Figure 5. Regions showing greater activation in DO than in PO (nD > nP). P, D, and N represent Prepositional Object trials (PO), Double Object trials (DO), and No structure trials, respectively. Activation in these regions reflect a greater processing load for grammatical encoding in DO compared to PO production. FWE-corrected p < 0.05 at the cluster level, with a height threshold of p < 0.001, uncorrected. The activation is superimposed on the high-resolution T1 weighted MR template.
Discussion
Neural Substrates of Second Language Sentence Production Common to Double Object Trials and Prepositional Object Trials
To depict the common neural substrates for DO and PO processing we utilized repetition suppression, which is a decrease in neural activity caused by repetitive exposure to the same properties (Grill-Spector and Malach, 2001; Noppeney and Price, 2004; Grill-Spector et al., 2006; Auksztulewicz and Friston, 2016; Grotheer and Kovács, 2016; Larsson et al., 2016). A previous fMRI study using repetition suppression reported that a widespread network of areas associated with language processing, including the left middle frontal gyrus, bilateral superior parietal lobes, and bilateral posterior temporal gyri, are related to semantic encoding, or, in other words, the construction of non-verbal mental representations of the sentence meaning (Menenti et al., 2012a). Conjunction analysis of the cross-structural repetition suppression showed activation in the bilateral IOG, bilateral SPL, and the pre-SMA, the last of which was also activated by DO-PO (nD > nP) comparison. This distribution of common contribution suggests these areas are responsible for the prelinguistic conceptualization process.
Inferior Occipital Gyrus
The task in the present study was to describe a cartoon. The first step was to perceive and interpret the concept of the cartoon and specify the relational semantic structure, known as the thematic roles. Activation in the IOG likely reflects the visual perception of the stimuli. The bilateral occipital pole plays an important role in the identification of animated entities and the dynamic relationships between them (Morito et al., 2009). The present study used cartoons showing two characters dynamically interacting with each other, and thus it is reasonable that these areas were activated. In summary, these areas are related to the creation of the reference (the mental representation an utterance refers to) (Menenti et al., 2012a).
Superior Parietal Lobule
Studies with L1 speakers of Dutch that used a picture description task with the stop light paradigm, which is the same task used in the present study, reported that the left SPL, bilateral middle temporal gyrus (MTG), and precuneus demonstrated repetition suppression when semantics were repeated (Menenti et al., 2012b). Menenti and colleagues focused on semantic encoding in particular, and reported that the bilateral SPL, precentral gyrus, left IFG, and posterior MTG exhibited repetition suppression effects for both reference and sense (the linguistic structure that interfaces meaning with linguistic form) (Menenti et al., 2012a). The bilateral SPL is involved in linguistic inference (Nieuwland et al., 2007; Monti et al., 2009). Menenti and colleagues hypothesized that repetition suppression in the SPL represents decreased requirement for inferences when sense, reference, or both are repeated. Similar to L1 speakers, semantic encoding in L2 recruited occipito-parietal regions. We speculate that the relationship between the characters (reference of the scene) is processed in the occipital areas while the creation of sense engages broader areas, including parietal areas.

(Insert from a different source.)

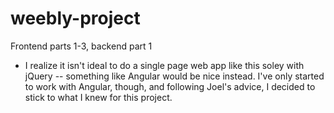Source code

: # weebly-project
Frontend parts 1-3, backend part 1

- I realize it isn't ideal to do a single page web app like this soley with jQuery -- something like Angular would be nice instead. I've only started to work with Angular, though, and following Joel's advice, I decided to stick to what I knew for this project.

Pre-supplementary Motor Area
The output of semantic encoding (sense) is the input for the next step in speaking, which is grammatical encoding. In the case of L1 speaking, semantic, lexical, and syntactic processes involve partly overlapping but distinct brain networks (Menenti et al., 2012b). The pre-SMA is involved in both semantic encoding and grammatical encoding, the latter of which is DO dominant. The previous L1 study has shown that the pre-SMA is a semantic encoding-related area (cf. Menenti et al., 2012a). Previous work has reported that this region is also involved in syntax-related tasks (Menenti et al., 2011, 2012b). For example, an L1 study investigating the comprehension of differentially complex syntactic structures reported that the left dorsal premotor cortex and left SMA were sensitive to syntactic complexity when a sentence included two animate characters whose semantic roles could be reversed (syntactic complexity due to reversibility) (Meltzer et al., 2010). These syntax-related areas were included in the regions representing semantic encoding in the present study, as well as in L1 studies (Menenti et al., 2012a,b). We propose that the neural substrates underlying semantic and grammatical processes are partially overlapping in the pre-SMA of L2 learners (Figure 6).
Figure 6. Red represents semantic encoding-related areas (Figure 4) and blue represents grammatical encoding-related areas (Figure 5). Overlap in the pre-SMA is indicated by pink. The activation is superimposed on the high-resolution T1 weighted MR template.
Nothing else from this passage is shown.